### ASSIGNMENT
Among the entries below, please repeat exactly and only the lines from the line containing "## Tech Stack" to the line containing "3. Set up environment", both lines included.

EXERCISE INPUT below:

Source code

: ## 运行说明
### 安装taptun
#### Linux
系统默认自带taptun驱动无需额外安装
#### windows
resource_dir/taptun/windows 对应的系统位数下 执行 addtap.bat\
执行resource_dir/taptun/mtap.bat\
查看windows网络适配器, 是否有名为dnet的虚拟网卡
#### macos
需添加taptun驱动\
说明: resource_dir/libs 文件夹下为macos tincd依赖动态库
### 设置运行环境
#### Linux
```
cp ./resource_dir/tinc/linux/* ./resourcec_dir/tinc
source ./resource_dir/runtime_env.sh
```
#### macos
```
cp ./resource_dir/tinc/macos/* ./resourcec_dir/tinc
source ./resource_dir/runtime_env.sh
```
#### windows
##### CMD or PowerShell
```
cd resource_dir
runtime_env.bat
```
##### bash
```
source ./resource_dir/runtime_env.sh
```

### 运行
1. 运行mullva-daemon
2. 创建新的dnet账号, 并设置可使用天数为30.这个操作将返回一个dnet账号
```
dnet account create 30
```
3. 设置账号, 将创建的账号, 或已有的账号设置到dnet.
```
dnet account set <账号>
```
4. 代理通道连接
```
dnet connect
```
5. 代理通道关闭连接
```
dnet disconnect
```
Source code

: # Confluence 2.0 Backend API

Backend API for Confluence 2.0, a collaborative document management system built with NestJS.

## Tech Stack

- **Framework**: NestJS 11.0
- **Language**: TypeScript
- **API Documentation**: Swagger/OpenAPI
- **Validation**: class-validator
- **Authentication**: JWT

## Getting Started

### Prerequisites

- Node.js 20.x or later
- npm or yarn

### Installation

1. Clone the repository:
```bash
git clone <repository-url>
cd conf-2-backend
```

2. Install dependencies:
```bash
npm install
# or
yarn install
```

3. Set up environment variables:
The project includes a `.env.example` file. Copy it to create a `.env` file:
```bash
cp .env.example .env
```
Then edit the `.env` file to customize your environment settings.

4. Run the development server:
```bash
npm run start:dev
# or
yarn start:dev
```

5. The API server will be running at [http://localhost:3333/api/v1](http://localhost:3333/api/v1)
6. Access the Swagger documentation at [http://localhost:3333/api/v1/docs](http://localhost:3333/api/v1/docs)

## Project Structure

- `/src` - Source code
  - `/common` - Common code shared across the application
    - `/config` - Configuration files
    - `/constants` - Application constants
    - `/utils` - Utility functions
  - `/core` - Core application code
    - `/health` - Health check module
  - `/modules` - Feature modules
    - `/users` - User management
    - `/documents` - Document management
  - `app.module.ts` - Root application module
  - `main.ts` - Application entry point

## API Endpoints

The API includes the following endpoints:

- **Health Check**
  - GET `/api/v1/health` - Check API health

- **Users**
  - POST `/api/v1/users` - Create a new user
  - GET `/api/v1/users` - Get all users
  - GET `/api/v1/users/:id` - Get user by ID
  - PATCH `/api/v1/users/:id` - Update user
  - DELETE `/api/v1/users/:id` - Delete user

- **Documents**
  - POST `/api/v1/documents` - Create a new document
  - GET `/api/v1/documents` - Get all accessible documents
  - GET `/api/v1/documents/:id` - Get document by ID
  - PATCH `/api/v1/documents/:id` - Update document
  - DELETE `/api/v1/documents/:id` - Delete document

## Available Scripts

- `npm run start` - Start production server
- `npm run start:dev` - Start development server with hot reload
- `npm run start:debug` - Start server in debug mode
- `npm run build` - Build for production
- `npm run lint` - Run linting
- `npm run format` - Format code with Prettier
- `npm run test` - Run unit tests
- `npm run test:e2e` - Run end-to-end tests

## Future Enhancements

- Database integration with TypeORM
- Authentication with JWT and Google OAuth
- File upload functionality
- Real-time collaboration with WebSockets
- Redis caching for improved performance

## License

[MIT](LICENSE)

End of EXERCISE INPUT.

### RESULT
## Tech Stack

- **Framework**: NestJS 11.0
- **Language**: TypeScript
- **API Documentation**: Swagger/OpenAPI
- **Validation**: class-validator
- **Authentication**: JWT

## Getting Started

### Prerequisites

- Node.js 20.x or later
- npm or yarn

### Installation

1. Clone the repository:
```bash
git clone <repository-url>
cd conf-2-backend
```

2. Install dependencies:
```bash
npm install
# or
yarn install
```

3. Set up environment variables:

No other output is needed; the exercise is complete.